Ähnlich sieht es Dieter Nüssing, FCN-Urgestein mit einem bundesweit geschätzten Näschen für Talente. "Von der Ausbildung her, durch das tägliche Training am NLZ sind die Chancen natürlich deutlich größer", sagt er. "Aber letztlich ist es eine Persönlichkeits- und natürlich Willensfrage." Und er erinnert an Philipp Wollscheid, den er im Saarland in der fünften Liga entdeckt und für die Club-U23 verpflichtet hatte. "Er hat gesagt: Herr Nüssing, das Geld ist mir egal, das hole ich mir später – an der Antwort habe ich gesehen, der Junge will es wissen." Dabei sei Wollscheid in einem Alter nach Nürnberg gekommen, in dem es unwahrscheinlich sei, den Durchbruch noch zu schaffen. "Bei uns ist es schwieriger über den zweiten Bildungsweg, weil die meisten mit 20, 21 nach zwei Jahren aussortiert werden, um Platz für die zu machen, die aus der A-Jugend nachdrängen."

"Nicht mehr frei von der Leber weg"

Stefan Leitl, der Trainer des Zweitliga-Aufstiegsaspiranten Fürth, hat im Jugendbereich reichlich Erfahrung gesammelt, vor seinem Engagement beim Kleeblatt auch beim FC Ingolstadt. Er bestätigt die Aussagen, seiner Expertenkollegen: "Es ist sicher noch einmal schwieriger, als wenn man in einem NLZ ausgebildet worden ist." Zumal dort so viele Talente unterwegs seien, dass kaum Platz für Quereinsteiger bleibe.

Aber es sei eben nicht unmöglich, erinnert Leitl an seinen früheren Schützling Maximilian Thalhammer, der erst in der U19 zum FCI gekommen, von ihm zu den Profis hochgezogen worden sei und heute für den Zweitligisten SC Paderborn aufläuft.
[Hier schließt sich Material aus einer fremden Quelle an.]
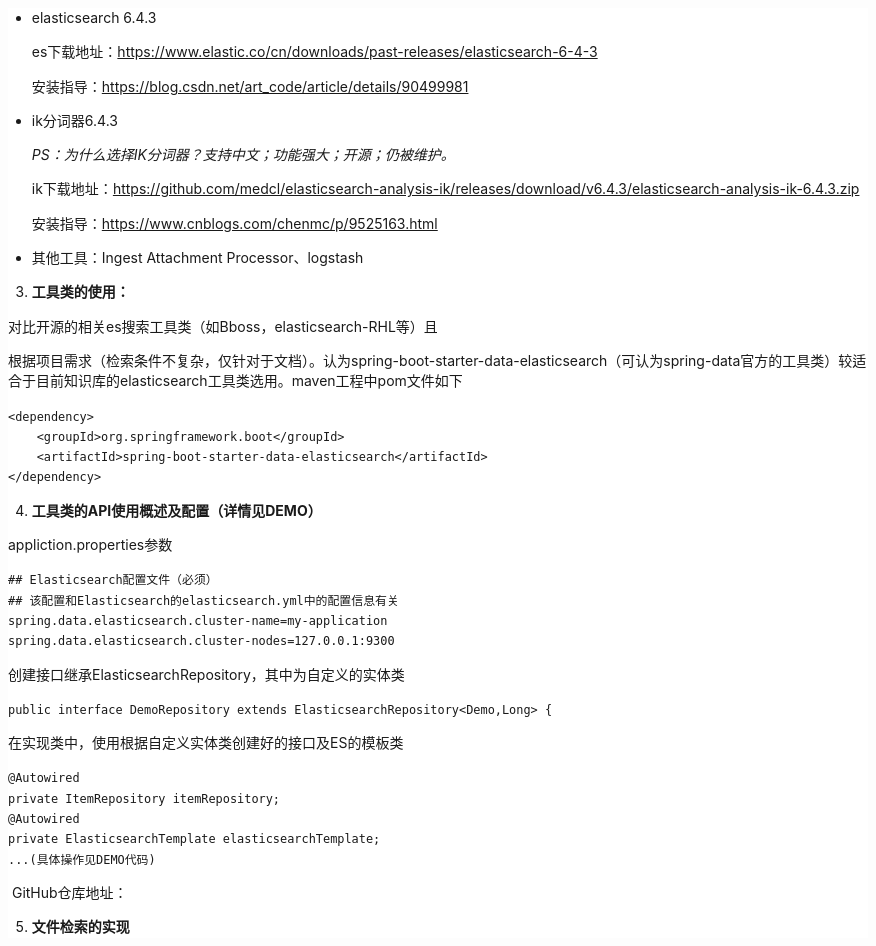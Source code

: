    - elasticsearch 6.4.3

     es下载地址：https://www.elastic.co/cn/downloads/past-releases/elasticsearch-6-4-3

     安装指导：https://blog.csdn.net/art_code/article/details/90499981

   - ik分词器6.4.3

     *PS：为什么选择IK分词器？支持中文；功能强大；开源；仍被维护。*

     ik下载地址：https://github.com/medcl/elasticsearch-analysis-ik/releases/download/v6.4.3/elasticsearch-analysis-ik-6.4.3.zip

     安装指导：https://www.cnblogs.com/chenmc/p/9525163.html

   - 其他工具：Ingest Attachment Processor、logstash

3. **工具类的使用：**

对比开源的相关es搜索工具类（如Bboss，elasticsearch-RHL等）且

根据项目需求（检索条件不复杂，仅针对于文档）。认为spring-boot-starter-data-elasticsearch（可认为spring-data官方的工具类）较适合于目前知识库的elasticsearch工具类选用。maven工程中pom文件如下

```
<dependency>
    <groupId>org.springframework.boot</groupId>
    <artifactId>spring-boot-starter-data-elasticsearch</artifactId>
</dependency>
```

4. **工具类的API使用概述及配置（详情见DEMO）**

appliction.properties参数

```
## Elasticsearch配置文件（必须）
## 该配置和Elasticsearch的elasticsearch.yml中的配置信息有关
spring.data.elasticsearch.cluster-name=my-application
spring.data.elasticsearch.cluster-nodes=127.0.0.1:9300
```

创建接口继承ElasticsearchRepository，其中<Demo>为自定义的实体类

```
public interface DemoRepository extends ElasticsearchRepository<Demo,Long> {
```

在实现类中，使用根据自定义实体类创建好的接口及ES的模板类

```
@Autowired
private ItemRepository itemRepository;
@Autowired
private ElasticsearchTemplate elasticsearchTemplate;
...(具体操作见DEMO代码)
```

​      GitHub仓库地址：

5. **文件检索的实现**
Dass die Ausbildung in einem NLZ aber nicht ausschließlich positive Seiten hat, macht der nachdenkliche Talenteförderer Leitl gleichfalls deutlich. "Die Spieler in vielen NLZ in Deutschland sind konditioniert, spielen nicht mehr Fußball frei von der Leber weg, wie es vielleicht ein Dickson Abiama macht." Der könne sich – ähnlich wie in seiner Ägide beim FCI auch Thalhammer – auf dem Spielfeld "frei bewegen, mal Dinge ausprobieren, mal eine Eins-gegen-eins-Situation mehr lösen". Das hat der Angreifer in dieser Spielzeit schon mehrmals bewiesen.